Items from a data source
++++++
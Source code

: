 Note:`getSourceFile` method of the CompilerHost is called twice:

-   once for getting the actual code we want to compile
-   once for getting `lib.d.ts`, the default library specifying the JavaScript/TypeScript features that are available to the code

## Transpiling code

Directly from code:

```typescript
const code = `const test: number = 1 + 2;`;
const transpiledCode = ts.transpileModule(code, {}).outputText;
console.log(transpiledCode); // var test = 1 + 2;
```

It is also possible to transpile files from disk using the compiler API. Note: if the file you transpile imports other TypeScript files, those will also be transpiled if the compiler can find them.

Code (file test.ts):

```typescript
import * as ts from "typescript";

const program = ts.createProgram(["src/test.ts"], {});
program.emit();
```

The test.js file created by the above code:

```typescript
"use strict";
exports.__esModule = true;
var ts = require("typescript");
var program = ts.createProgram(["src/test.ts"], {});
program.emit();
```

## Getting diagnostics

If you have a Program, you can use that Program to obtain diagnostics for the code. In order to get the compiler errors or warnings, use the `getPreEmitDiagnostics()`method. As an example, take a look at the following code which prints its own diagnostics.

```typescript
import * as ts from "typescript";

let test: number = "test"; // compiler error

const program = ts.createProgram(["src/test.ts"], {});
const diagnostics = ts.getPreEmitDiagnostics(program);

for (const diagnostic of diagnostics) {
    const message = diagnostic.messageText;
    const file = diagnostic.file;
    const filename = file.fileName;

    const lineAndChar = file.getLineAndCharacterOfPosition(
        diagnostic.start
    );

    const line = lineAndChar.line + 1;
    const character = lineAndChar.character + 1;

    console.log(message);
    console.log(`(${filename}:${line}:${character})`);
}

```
++++++
*ABOUT THIS EXERCISE*:
Show each line of the records above containing "that".

*RESULT BELOW*:
-   once for getting `lib.d.ts`, the default library specifying the JavaScript/TypeScript features that are available to the code
If you have a Program, you can use that Program to obtain diagnostics for the code. In order to get the compiler errors or warnings, use the `getPreEmitDiagnostics()`method. As an example, take a look at the following code which prints its own diagnostics.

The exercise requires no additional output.